Pre-Code Confidential #5: The Story of Temple Drake (1933)
A series of posts where I take a look at some pre-code films that truly turn up the crime, sex, scandal, and sensationalism.
Imagine a story so scandalous that when Hollywood adapted it, the studio refused to acknowledge any references to the film’s source material. That’s exactly what happened with The Story of Temple Drake (1933), based on William Faulkner’s Sanctuary—a novel so salacious that Faulkner himself admitted to writing it for shock value (and a little extra cash). Temple Drake didn’t just push boundaries—it blew them up.
The result?
A twisted and dramatic Southern Gothic story, artfully filmed by director Stephen Roberts and lit by cinematographer Karl Strauss to evoke all the tension and terror of a horror film, and packed with everything that would soon be forbidden: sexual violence, moral decay, and a magnetic yet deeply unsettling performance by Miriam Hopkins.

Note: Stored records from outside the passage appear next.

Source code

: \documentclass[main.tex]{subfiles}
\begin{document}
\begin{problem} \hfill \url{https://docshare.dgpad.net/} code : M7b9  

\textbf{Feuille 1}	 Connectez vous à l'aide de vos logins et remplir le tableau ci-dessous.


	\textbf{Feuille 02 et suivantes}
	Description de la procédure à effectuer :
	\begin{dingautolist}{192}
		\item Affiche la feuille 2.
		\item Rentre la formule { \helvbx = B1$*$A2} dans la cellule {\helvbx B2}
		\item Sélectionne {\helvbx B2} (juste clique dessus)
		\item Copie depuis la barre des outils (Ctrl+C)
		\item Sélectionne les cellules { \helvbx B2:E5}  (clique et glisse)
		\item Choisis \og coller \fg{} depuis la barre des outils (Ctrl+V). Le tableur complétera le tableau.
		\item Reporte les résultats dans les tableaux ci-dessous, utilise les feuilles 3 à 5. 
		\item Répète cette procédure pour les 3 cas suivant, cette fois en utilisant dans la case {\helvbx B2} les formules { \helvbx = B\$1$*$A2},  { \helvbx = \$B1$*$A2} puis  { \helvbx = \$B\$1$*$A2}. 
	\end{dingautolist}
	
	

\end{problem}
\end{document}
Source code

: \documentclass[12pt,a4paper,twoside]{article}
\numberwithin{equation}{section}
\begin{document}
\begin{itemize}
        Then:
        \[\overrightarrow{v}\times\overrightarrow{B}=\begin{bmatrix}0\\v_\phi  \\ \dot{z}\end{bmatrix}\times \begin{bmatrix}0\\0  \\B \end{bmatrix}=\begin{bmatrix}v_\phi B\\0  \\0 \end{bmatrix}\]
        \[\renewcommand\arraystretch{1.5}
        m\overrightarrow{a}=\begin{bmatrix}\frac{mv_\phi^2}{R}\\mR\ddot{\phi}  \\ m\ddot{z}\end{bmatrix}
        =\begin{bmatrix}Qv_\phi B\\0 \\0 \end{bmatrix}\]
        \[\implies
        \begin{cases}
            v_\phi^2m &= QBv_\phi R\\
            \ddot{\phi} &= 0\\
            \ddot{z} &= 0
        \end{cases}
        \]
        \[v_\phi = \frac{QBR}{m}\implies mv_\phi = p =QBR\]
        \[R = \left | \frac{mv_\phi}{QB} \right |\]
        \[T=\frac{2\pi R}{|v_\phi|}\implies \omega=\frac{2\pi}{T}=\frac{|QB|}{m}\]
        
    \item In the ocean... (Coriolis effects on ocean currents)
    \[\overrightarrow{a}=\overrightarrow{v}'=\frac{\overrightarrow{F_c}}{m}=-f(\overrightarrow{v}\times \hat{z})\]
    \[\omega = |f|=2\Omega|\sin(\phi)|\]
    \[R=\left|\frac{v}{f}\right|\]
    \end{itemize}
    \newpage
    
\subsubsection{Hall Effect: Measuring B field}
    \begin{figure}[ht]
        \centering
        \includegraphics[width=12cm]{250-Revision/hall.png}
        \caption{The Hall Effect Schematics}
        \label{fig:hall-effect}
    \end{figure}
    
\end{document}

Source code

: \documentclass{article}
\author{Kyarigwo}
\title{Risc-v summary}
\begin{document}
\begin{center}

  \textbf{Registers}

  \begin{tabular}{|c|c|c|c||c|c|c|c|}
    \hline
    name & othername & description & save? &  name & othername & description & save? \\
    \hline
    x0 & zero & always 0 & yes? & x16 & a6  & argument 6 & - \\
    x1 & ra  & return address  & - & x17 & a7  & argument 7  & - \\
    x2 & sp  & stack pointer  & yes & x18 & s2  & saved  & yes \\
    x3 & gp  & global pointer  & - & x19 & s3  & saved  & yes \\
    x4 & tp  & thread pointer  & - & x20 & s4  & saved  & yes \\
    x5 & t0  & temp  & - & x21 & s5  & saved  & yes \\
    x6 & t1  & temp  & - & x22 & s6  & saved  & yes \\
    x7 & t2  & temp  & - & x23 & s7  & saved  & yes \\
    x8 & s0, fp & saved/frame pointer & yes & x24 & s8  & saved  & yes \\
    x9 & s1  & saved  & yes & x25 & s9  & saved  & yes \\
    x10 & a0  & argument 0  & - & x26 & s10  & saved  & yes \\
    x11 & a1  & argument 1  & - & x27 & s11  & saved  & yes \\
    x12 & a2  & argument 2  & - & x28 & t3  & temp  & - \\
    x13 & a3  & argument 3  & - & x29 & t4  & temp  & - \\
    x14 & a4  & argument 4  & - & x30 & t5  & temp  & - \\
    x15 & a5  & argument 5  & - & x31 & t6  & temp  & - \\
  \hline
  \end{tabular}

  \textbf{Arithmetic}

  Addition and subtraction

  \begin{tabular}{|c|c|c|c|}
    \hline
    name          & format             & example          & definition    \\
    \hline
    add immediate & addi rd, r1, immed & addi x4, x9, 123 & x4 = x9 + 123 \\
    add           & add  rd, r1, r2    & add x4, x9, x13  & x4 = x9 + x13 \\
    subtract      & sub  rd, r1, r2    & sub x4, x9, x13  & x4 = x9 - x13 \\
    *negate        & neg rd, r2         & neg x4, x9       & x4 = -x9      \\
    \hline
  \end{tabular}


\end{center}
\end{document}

The Story of Temple Drake follows a high-society southern bell debutante (Hopkins, in one of her most compelling “I’m-in-way-over-my-head” roles) whose reckless flirtations land her in the clutches of Trigger, a sleazy gangster played by Jack La Rue. What follows is a grim descent into abduction, sexual assault, and the wreckage of Temple’s life. The studio may have softened some of the story’s more sordid edges, but let’s be honest—there’s no mistaking what’s really happening here. And that lack of subtly made the film a lightning rod for controversy.